[Exercise brief] Nothing but the lines from the one containing "contexto multivariado moderno, abordando" through the final line of the data should be repeated, and each must be exact.

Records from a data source
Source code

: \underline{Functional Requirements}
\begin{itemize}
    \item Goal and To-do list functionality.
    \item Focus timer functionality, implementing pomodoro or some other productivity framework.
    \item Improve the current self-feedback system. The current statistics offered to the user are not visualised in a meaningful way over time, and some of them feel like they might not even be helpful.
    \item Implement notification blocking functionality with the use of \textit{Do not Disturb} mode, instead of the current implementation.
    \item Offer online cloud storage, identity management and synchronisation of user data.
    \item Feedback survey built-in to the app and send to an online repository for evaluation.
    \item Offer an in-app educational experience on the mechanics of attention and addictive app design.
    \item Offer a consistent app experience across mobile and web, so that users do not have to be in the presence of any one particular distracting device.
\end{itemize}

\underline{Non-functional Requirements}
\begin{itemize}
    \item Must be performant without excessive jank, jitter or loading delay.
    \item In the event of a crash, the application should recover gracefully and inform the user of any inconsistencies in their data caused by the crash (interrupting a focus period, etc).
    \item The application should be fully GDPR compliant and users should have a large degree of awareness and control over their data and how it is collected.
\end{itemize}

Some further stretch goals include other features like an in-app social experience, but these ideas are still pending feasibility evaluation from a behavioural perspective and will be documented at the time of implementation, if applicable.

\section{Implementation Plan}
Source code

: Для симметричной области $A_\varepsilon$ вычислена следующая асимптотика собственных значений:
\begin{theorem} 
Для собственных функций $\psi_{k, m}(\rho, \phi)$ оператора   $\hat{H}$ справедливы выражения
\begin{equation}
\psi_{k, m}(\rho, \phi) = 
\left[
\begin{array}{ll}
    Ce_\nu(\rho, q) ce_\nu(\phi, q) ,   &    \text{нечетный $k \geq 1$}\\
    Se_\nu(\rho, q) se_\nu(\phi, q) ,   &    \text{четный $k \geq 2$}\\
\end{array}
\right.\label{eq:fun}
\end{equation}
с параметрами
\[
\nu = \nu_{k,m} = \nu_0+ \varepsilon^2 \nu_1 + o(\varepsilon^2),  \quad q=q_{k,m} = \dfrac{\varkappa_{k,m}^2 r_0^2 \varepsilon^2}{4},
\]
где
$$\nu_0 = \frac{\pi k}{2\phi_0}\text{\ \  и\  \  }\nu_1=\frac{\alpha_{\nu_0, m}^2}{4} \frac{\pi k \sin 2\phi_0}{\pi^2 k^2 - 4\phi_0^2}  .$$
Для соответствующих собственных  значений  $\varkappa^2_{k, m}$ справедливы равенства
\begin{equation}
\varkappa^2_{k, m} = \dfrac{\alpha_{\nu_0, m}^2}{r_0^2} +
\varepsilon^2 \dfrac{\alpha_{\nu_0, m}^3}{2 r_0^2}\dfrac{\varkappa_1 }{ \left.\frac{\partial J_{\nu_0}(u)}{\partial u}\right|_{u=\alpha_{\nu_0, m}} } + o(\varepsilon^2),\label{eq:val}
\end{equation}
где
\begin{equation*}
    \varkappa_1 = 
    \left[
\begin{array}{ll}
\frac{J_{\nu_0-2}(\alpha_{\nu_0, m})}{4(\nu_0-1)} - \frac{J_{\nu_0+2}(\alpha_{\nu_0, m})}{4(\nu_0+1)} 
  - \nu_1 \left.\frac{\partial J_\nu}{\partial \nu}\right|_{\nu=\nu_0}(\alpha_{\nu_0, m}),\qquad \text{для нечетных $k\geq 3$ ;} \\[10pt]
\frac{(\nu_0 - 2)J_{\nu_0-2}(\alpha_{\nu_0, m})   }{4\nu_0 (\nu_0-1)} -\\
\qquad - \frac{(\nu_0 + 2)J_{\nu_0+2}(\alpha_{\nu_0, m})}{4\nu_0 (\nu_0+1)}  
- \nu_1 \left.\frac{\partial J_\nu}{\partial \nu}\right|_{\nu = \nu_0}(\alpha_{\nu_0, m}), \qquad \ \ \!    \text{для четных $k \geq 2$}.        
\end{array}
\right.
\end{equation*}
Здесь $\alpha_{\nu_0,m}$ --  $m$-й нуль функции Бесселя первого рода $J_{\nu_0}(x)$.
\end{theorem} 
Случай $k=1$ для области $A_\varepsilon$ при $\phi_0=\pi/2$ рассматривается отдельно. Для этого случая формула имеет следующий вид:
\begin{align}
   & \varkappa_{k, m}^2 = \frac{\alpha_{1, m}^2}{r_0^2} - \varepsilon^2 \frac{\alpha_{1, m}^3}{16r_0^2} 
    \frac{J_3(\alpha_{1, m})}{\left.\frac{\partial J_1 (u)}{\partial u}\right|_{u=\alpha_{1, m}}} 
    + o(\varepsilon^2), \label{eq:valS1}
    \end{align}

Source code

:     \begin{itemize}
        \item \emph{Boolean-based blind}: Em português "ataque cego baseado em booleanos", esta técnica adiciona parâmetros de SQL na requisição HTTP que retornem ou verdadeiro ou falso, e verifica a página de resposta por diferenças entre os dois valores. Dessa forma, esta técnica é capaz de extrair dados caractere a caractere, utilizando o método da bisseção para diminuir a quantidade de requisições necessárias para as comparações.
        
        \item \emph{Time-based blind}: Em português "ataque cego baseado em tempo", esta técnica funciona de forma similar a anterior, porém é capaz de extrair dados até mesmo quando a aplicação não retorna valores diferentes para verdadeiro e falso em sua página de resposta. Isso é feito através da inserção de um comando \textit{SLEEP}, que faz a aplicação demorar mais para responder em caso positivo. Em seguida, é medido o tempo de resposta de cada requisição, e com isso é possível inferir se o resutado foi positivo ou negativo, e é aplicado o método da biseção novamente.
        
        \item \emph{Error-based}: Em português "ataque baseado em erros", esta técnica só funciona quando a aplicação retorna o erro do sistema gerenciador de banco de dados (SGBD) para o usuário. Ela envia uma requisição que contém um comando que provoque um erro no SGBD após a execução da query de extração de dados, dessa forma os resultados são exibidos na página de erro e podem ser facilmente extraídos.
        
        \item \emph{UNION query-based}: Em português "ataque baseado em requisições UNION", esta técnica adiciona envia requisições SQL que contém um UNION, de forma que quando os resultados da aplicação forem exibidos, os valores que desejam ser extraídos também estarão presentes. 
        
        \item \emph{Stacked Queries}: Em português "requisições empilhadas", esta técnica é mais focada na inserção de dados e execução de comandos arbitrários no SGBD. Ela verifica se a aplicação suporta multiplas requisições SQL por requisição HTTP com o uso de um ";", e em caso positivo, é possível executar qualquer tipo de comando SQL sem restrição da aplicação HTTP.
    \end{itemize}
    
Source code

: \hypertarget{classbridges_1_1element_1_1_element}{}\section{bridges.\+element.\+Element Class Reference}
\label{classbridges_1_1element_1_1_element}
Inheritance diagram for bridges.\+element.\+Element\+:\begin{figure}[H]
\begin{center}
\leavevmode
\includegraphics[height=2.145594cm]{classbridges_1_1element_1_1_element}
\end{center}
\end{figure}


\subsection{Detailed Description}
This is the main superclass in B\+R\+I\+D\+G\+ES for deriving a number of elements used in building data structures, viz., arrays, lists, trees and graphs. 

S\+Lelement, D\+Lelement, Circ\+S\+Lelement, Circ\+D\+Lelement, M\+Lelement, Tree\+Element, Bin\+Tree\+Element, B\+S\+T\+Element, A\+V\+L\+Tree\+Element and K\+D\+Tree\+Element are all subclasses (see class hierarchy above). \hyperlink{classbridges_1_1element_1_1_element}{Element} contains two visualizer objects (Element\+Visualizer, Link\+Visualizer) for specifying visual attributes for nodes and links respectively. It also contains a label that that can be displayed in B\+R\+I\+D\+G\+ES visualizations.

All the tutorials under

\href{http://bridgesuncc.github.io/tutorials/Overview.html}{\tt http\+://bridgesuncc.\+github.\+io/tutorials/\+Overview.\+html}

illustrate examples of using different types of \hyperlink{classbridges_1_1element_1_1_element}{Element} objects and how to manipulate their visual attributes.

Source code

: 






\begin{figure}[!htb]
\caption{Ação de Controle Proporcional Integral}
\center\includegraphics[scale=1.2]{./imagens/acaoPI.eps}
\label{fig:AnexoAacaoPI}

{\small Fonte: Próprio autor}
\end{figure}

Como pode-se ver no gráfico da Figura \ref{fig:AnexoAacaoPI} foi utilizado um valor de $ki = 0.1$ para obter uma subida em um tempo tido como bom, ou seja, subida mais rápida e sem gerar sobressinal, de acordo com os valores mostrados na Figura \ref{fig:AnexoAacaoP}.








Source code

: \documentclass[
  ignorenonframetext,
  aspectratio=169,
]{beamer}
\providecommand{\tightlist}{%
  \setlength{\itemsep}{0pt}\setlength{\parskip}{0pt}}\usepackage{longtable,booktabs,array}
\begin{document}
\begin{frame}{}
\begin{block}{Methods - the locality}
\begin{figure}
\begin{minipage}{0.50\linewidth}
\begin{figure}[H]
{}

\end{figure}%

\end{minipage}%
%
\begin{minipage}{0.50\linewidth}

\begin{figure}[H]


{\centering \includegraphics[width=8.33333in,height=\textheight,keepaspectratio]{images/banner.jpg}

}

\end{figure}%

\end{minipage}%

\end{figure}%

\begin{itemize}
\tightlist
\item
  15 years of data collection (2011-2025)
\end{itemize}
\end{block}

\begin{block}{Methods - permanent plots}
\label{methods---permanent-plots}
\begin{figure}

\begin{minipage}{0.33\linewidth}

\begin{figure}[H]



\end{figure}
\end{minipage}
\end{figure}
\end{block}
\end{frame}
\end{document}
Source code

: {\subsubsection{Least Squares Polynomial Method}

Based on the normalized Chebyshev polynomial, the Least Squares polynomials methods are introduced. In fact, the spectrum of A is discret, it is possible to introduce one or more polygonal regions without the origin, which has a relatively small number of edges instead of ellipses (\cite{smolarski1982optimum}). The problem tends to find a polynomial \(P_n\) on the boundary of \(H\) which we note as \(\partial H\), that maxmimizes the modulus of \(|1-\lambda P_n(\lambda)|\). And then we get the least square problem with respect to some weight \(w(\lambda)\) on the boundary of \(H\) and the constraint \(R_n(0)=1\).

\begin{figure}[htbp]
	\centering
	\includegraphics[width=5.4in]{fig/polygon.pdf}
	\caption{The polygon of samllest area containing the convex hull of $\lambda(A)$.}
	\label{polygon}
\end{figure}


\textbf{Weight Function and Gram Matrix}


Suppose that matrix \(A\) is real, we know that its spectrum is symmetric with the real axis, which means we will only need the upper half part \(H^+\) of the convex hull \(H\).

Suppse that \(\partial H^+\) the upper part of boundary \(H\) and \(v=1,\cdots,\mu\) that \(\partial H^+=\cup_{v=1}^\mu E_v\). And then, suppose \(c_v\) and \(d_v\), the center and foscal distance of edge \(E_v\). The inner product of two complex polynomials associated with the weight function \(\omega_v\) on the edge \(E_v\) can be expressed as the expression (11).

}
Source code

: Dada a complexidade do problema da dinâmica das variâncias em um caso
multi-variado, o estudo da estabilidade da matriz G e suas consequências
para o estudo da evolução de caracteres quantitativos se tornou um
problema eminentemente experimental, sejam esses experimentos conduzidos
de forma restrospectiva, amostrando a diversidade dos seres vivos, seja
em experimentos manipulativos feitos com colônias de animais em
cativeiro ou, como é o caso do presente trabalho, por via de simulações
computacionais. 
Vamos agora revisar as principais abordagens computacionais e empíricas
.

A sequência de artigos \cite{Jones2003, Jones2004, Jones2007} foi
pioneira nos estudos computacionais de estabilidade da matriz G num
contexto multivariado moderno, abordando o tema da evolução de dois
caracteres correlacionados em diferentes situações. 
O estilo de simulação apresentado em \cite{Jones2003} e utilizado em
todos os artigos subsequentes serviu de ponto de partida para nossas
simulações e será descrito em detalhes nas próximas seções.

[Reply to the task]
contexto multivariado moderno, abordando o tema da evolução de dois
caracteres correlacionados em diferentes situações. 
O estilo de simulação apresentado em \cite{Jones2003} e utilizado em
todos os artigos subsequentes serviu de ponto de partida para nossas
simulações e será descrito em detalhes nas próximas seções.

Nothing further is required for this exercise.